La defensa del medio ambiente es lo que los analistas denominan una «causa blanca». ¿Quién puede oponerse a su defensa?, ¿a quién le interesa abogar por que desaparezca el agua y los paisajes?, ¿quién puede defender la desaparición de la naturaleza?
Existen alrededor del tema diferentes formas de interpretación. Los extremos, que se oponen a la más mínima modificación y son los cultores del conservacionismo, se niegan a que un árbol sea movido, a que un animal sea sacrificado o a que una fiera sea domesticada. Otros, en cambio, pensamos que puede impulsarse un desarrollo sostenible en el que prime la responsabilidad ambiental y, sin negar el avance de obras de infraestructura y actividades productivas, se privilegie la compensación necesaria y la conservación ecológica.
Pero hay dentro de toda esta diversidad de ideas y de ambientalistas y activistas medioambientales, una especie que me resulta, por lo menos, sospechosa. Se trata de los que denomino «ambientalistas selectivos»: no les disgusta sino una actividad económica extractiva: la minería.
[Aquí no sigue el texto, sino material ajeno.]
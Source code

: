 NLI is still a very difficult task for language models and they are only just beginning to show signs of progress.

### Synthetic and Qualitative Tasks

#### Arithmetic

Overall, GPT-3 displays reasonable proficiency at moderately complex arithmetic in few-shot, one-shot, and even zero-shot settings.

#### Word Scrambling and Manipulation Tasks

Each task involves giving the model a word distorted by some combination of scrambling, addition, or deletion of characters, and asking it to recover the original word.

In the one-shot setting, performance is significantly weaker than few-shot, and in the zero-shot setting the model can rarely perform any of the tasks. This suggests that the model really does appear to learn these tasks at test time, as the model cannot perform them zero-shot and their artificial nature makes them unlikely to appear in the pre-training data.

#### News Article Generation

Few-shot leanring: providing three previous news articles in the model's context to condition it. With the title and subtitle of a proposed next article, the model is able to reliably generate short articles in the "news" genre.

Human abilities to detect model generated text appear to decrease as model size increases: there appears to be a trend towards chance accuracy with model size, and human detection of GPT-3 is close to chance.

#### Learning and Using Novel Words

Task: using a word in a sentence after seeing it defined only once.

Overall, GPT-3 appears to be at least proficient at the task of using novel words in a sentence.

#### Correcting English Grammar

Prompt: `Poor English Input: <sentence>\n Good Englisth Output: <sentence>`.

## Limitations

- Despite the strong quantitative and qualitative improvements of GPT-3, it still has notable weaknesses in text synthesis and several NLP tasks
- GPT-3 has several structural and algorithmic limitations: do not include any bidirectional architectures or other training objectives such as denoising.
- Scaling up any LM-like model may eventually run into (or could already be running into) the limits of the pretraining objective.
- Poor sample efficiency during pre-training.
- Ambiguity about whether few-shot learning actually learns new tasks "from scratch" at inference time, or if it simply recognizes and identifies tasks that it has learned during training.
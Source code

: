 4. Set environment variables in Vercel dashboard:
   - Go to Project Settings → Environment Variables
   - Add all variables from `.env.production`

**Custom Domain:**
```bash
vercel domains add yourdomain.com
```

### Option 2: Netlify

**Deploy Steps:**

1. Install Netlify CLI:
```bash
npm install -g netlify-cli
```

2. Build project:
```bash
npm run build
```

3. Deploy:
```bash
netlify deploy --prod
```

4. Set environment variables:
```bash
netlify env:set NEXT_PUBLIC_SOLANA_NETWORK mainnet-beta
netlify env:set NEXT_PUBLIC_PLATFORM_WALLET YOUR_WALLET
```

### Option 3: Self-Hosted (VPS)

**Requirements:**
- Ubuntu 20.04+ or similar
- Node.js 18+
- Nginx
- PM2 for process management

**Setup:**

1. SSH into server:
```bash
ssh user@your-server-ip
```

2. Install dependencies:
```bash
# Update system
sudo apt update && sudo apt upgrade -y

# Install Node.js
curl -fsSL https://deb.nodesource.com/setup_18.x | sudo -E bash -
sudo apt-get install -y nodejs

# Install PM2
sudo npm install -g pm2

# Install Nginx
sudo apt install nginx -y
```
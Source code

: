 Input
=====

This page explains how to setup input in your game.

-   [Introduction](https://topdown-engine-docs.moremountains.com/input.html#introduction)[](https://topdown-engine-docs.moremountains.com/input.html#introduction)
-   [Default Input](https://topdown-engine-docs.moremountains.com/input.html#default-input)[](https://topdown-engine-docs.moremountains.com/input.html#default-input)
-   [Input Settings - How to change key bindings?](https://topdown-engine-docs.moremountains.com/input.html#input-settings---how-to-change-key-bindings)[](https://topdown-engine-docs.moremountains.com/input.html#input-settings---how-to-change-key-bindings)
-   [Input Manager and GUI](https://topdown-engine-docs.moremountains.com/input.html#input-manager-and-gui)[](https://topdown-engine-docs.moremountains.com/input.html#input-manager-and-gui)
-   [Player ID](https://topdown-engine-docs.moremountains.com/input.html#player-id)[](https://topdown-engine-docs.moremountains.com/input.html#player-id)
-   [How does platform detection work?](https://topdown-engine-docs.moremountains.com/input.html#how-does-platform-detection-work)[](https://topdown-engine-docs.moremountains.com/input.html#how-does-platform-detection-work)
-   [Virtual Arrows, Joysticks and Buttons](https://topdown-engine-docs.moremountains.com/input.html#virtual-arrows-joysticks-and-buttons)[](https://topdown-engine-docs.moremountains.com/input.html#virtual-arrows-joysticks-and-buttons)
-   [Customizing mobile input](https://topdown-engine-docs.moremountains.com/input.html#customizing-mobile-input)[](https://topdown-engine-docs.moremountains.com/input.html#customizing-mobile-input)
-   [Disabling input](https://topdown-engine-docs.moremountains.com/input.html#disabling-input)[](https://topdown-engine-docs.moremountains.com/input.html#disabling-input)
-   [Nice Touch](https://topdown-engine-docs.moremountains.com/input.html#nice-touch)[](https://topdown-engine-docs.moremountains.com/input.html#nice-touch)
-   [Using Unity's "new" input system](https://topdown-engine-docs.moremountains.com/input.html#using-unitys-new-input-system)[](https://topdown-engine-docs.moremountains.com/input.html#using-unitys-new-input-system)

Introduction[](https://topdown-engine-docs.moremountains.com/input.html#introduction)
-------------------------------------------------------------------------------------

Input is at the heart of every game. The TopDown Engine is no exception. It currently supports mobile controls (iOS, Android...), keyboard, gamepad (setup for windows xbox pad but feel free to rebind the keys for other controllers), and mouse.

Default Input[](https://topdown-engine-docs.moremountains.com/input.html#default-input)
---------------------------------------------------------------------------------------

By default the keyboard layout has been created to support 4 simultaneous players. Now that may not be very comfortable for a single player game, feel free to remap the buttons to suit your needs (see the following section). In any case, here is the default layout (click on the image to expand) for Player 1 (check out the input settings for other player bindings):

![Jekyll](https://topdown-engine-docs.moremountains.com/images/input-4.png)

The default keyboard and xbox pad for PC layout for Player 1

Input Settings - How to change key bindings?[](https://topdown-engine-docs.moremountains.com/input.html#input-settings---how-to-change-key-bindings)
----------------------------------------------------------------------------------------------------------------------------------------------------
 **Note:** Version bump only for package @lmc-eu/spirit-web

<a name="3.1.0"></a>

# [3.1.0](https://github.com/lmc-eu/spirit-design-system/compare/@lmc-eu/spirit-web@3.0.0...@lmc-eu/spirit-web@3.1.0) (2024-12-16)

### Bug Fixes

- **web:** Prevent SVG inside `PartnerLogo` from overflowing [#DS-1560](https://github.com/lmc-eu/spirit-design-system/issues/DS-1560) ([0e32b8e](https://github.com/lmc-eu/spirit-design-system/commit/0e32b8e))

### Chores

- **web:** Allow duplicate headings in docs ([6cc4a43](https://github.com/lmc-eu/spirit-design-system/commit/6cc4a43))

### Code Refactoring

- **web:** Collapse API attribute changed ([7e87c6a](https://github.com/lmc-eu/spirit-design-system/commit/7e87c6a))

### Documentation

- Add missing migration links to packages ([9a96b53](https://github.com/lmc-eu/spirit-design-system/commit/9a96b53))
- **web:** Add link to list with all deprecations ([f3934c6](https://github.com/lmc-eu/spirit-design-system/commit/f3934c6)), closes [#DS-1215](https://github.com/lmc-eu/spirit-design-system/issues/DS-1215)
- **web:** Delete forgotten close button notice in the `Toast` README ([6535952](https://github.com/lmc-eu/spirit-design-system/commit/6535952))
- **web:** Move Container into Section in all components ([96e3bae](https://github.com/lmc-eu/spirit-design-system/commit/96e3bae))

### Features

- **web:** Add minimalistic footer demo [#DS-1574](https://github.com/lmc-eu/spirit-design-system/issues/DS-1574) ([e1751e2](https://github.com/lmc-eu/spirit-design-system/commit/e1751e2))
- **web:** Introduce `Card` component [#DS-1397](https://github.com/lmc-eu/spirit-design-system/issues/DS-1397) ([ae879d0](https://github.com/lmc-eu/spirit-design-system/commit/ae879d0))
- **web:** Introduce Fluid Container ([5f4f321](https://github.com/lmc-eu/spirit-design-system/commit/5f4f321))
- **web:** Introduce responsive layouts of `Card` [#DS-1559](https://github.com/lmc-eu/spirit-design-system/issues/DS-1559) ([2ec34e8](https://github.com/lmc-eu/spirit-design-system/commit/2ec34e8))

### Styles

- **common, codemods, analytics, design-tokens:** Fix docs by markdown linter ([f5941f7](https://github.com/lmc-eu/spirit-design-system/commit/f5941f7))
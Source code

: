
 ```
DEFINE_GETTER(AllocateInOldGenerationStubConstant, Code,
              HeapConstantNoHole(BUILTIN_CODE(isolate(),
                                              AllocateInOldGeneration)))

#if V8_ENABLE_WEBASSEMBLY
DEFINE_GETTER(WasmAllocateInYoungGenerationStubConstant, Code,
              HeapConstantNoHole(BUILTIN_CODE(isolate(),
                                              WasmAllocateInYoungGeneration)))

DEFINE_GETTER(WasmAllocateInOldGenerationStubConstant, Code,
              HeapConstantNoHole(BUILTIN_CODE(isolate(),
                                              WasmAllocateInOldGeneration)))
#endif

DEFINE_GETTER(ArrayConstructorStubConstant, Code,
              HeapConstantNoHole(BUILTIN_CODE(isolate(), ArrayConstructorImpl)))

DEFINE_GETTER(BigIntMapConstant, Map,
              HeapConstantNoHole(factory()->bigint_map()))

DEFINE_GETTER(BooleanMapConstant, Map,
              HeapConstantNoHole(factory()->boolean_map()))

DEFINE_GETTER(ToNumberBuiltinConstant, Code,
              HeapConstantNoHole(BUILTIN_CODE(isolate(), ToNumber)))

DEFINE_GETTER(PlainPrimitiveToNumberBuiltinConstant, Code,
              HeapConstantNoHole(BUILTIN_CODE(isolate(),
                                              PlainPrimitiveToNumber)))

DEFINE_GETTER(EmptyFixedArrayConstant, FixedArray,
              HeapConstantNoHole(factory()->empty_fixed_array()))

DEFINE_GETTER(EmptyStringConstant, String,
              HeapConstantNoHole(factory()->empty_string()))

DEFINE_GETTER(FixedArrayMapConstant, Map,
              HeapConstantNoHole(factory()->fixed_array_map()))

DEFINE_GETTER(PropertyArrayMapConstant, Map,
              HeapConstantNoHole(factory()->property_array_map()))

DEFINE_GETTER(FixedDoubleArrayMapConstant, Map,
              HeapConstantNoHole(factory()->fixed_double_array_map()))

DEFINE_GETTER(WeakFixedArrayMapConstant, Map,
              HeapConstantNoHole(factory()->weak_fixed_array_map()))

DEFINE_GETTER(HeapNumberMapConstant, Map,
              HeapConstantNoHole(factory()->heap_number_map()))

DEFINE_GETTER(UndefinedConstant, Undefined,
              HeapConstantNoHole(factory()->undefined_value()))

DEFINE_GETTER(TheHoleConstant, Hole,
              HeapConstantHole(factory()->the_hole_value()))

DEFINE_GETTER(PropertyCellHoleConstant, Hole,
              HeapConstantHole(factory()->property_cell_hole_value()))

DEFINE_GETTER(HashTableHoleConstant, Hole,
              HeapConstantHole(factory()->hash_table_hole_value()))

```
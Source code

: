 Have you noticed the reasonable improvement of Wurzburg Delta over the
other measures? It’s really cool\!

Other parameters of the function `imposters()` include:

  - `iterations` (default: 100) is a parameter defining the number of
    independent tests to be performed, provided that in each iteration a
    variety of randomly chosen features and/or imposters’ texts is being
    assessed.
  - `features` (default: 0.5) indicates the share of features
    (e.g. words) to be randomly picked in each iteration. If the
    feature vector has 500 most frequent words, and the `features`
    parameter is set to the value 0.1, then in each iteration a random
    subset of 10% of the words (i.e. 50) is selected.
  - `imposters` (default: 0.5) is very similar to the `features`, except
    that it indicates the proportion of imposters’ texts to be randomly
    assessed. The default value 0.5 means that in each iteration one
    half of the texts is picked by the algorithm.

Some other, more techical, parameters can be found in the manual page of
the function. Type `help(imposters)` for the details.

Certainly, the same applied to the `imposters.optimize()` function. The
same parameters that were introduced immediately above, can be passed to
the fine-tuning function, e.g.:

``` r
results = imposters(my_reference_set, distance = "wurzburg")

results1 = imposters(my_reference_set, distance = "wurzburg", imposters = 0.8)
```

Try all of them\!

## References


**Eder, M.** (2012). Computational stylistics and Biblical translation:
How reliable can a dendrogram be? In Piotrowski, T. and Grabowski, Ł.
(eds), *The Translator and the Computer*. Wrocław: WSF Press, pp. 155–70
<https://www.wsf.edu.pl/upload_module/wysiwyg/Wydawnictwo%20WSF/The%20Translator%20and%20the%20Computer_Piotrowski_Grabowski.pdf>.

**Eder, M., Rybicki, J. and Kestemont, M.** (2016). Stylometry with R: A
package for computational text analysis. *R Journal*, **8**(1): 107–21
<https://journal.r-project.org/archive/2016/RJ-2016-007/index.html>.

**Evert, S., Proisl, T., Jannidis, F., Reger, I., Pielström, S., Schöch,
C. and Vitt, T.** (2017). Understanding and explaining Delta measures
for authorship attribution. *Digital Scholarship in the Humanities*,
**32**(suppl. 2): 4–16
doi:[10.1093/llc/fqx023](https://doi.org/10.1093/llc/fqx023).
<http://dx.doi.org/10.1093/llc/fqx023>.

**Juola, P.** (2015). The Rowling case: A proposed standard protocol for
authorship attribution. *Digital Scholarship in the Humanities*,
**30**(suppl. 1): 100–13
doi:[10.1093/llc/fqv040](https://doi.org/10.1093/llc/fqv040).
Lo otro les tiene sin cuidado.
Centrar todo el interés en una actividad, satanizarla, seleccionar ejemplos de la minería ilegal para justificar su rechazo y desconocer los avances tanto conceptuales como técnicos que ha alcanzado la minería legal para garantizar eso que denominamos desarrollo sostenible es, sin lugar a dudas, un sesgo que genera muchas inquietudes sobre las intenciones no éticas que parecieran existir en esa oposición.
Me explico: el tema de la defensa del medio ambiente es una responsabilidad que no solo debemos compartir todos, sino que tiene que ver con todas las actividades económicas.
Hay un texto de Alexander Von Humboldt: El hombre y la naturaleza, que ilustra lo que digo con el ejemplo del sombrerero parisino que inventó los sombreros de seda, hallazgo que disminuyó la demanda de los sombreros de piel y permitió la recuperación de los castores de Canadá, cuya población se había diezmado peligrosamente. Humboldt también refiere las matanzas de aves que protagonizaban los agricultores en el siglo XIX para proteger sus cosechas, y cuenta cómo ello dio origen a enjambres de insectos que terminaron siendo más nocivos.
Ya no existe duda sobre los impactos de la ganadería industrial en la capa de ozono, la deforestación por medio del fuego que devastaba la vegetación existente para dar paso a los cultivos de café y cacao, la severa modificación del paisaje que desencadena el cultivo industrial de la caña de azúcar, el empobrecimiento de los suelos que generaba el uso del arado, y ni qué decir del significado de impacto ambiental que se desprende de la creación de una ciudad o el surgimiento de un nuevo barrio. Las carreteras modifican el paisaje, pero también lo hace la gran industria y los deshechos de las factorías, el humo de las fábricas, los gases de los vehículos que utilizan combustibles fósiles, los deshechos de la actividad humana. ¿Qué ocurre cuando nos lavamos las manos con jabón?, ¿qué sucede cuando soltamos el agua de los inodoros?
Borrar del mapa toda la industria, los vehículos, la agricultura industrial, la ganadería industrial, las actividades fabriles, las ciudades y las carreteras no es la solución. El único remedio es la responsabilidad colectiva. Asignarle la responsabilidad exclusivamente a la minería es, como lo he dicho, definitivamente sospechoso.